Sonnet 116, by William Shakespeare Let me not to the marriage of true minds Admit impediments. Love is not love Which alters when it alteration finds, Or bends with the remover to remove. O, no! It is an ever-fixèd mark That looks on tempests and is never shaken; It is the star to every wandering bark, Whose worth’s unknown, although his height be taken. Love’s not Time’s fool, though rosy lips and cheek Within his bending sickle’s compass come; Love alters not with his brief hours and weeks, But bears it out even to the edge of doom. If this be error, and upon me proved, I never writ, nor no man ever loved.


Which of the following statements best describes how lines 1–12 in Sonnet 116 develop the ideas of the poem?

The third quatrain develops ideas different than those expressed in the first two quatrains.

All of the quatrains express a single thought in different ways.

Each quatrain shows the speaker’s feelings of love from a different perspective.

The meaning of the poem changes in the second quatrain.

Respuesta :

Answer:

Explanation:

All of the quatrains express a single thought in different ways.

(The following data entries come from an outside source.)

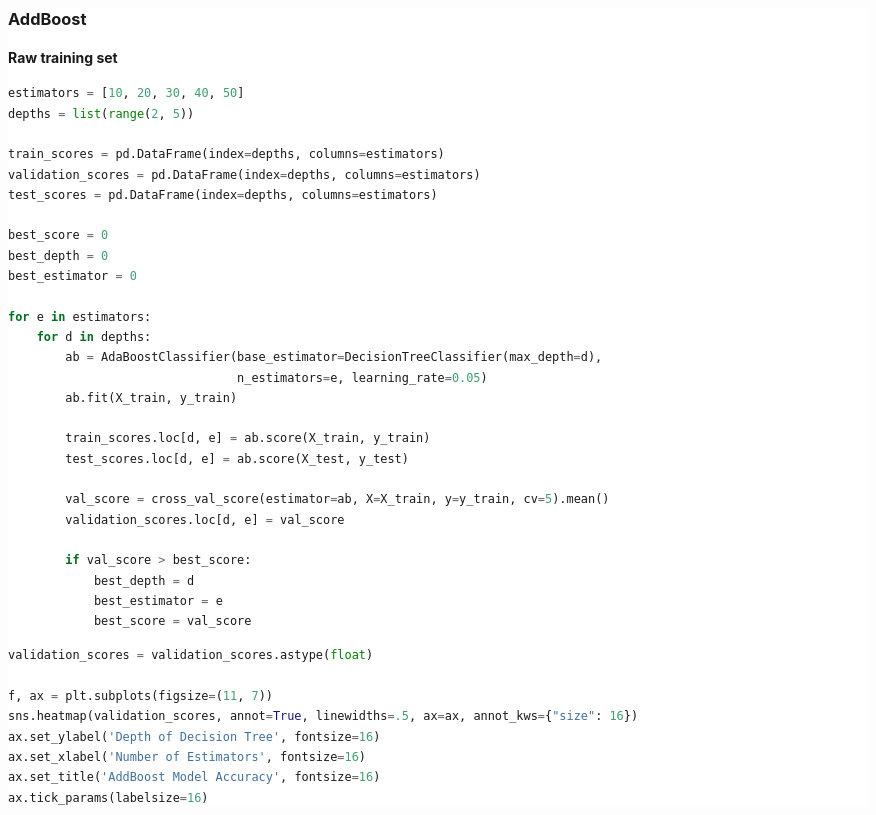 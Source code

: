 
### AddBoost

<b> Raw training set </b>



```python
estimators = [10, 20, 30, 40, 50]
depths = list(range(2, 5))

train_scores = pd.DataFrame(index=depths, columns=estimators)
validation_scores = pd.DataFrame(index=depths, columns=estimators)
test_scores = pd.DataFrame(index=depths, columns=estimators)

best_score = 0
best_depth = 0 
best_estimator = 0

for e in estimators:
    for d in depths: 
        ab = AdaBoostClassifier(base_estimator=DecisionTreeClassifier(max_depth=d), 
                                n_estimators=e, learning_rate=0.05)
        ab.fit(X_train, y_train)
        
        train_scores.loc[d, e] = ab.score(X_train, y_train)
        test_scores.loc[d, e] = ab.score(X_test, y_test)
        
        val_score = cross_val_score(estimator=ab, X=X_train, y=y_train, cv=5).mean()
        validation_scores.loc[d, e] = val_score
        
        if val_score > best_score:
            best_depth = d
            best_estimator = e
            best_score = val_score
```




```python
validation_scores = validation_scores.astype(float)

f, ax = plt.subplots(figsize=(11, 7))
sns.heatmap(validation_scores, annot=True, linewidths=.5, ax=ax, annot_kws={"size": 16})
ax.set_ylabel('Depth of Decision Tree', fontsize=16)
ax.set_xlabel('Number of Estimators', fontsize=16)
ax.set_title('AddBoost Model Accuracy', fontsize=16)
ax.tick_params(labelsize=16)
```


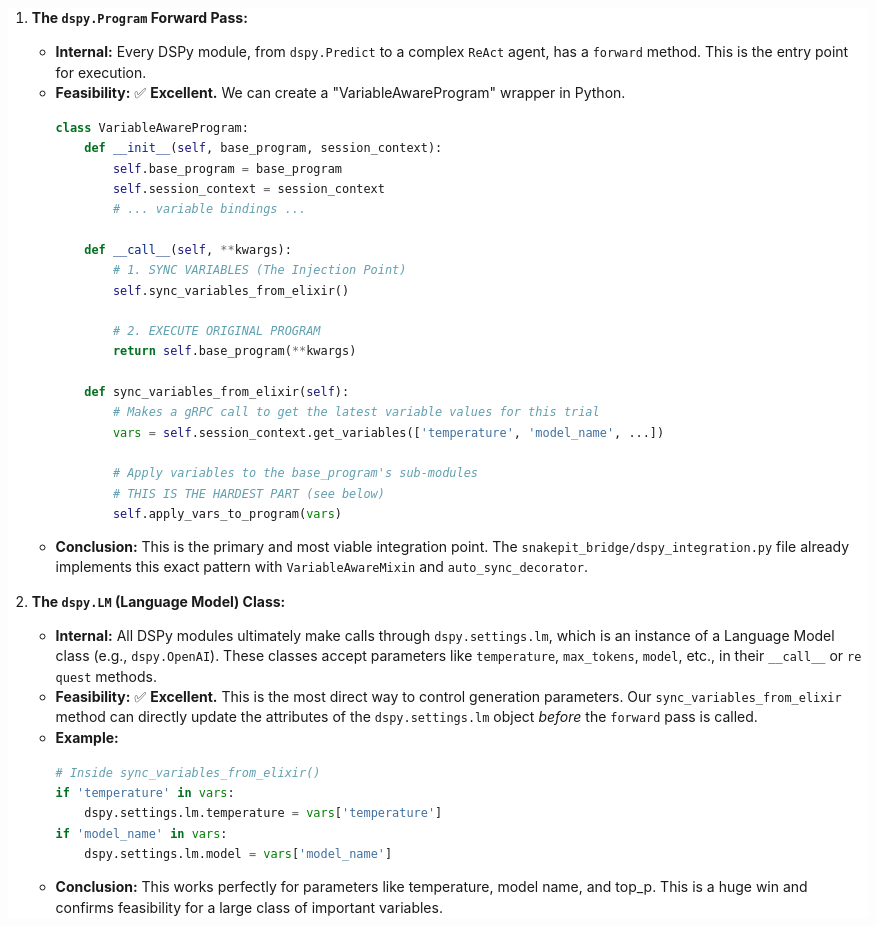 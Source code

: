 1.  **The `dspy.Program` Forward Pass:**
    *   **Internal:** Every DSPy module, from `dspy.Predict` to a complex `ReAct` agent, has a `forward` method. This is the entry point for execution.
    *   **Feasibility:** ✅ **Excellent.** We can create a "VariableAwareProgram" wrapper in Python.
        ```python
        class VariableAwareProgram:
            def __init__(self, base_program, session_context):
                self.base_program = base_program
                self.session_context = session_context
                # ... variable bindings ...

            def __call__(self, **kwargs):
                # 1. SYNC VARIABLES (The Injection Point)
                self.sync_variables_from_elixir() 
                
                # 2. EXECUTE ORIGINAL PROGRAM
                return self.base_program(**kwargs)

            def sync_variables_from_elixir(self):
                # Makes a gRPC call to get the latest variable values for this trial
                vars = self.session_context.get_variables(['temperature', 'model_name', ...])
                
                # Apply variables to the base_program's sub-modules
                # THIS IS THE HARDEST PART (see below)
                self.apply_vars_to_program(vars)
        ```
    *   **Conclusion:** This is the primary and most viable integration point. The `snakepit_bridge/dspy_integration.py` file already implements this exact pattern with `VariableAwareMixin` and `auto_sync_decorator`.

2.  **The `dspy.LM` (Language Model) Class:**
    *   **Internal:** All DSPy modules ultimately make calls through `dspy.settings.lm`, which is an instance of a Language Model class (e.g., `dspy.OpenAI`). These classes accept parameters like `temperature`, `max_tokens`, `model`, etc., in their `__call__` or `request` methods.
    *   **Feasibility:** ✅ **Excellent.** This is the most direct way to control generation parameters. Our `sync_variables_from_elixir` method can directly update the attributes of the `dspy.settings.lm` object *before* the `forward` pass is called.
    *   **Example:**
        ```python
        # Inside sync_variables_from_elixir()
        if 'temperature' in vars:
            dspy.settings.lm.temperature = vars['temperature']
        if 'model_name' in vars:
            dspy.settings.lm.model = vars['model_name']
        ```
    *   **Conclusion:** This works perfectly for parameters like temperature, model name, and top_p. This is a huge win and confirms feasibility for a large class of important variables.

Each of the quatrains describes love as constant and never changing. The first says that love isn't love if the feeling changes when the person who is loved changes. The second says that love never changes "it is an ever-fixed mark". It continues this idea of love being constant in the last quatrain when it talks about how love doesn't change over time. He says that a person's looks will change and alter of time, but love does not. It isn't until the final couplet does he comment on this topic of love being constant. This content structure is typical of Shakespeare's sonnets.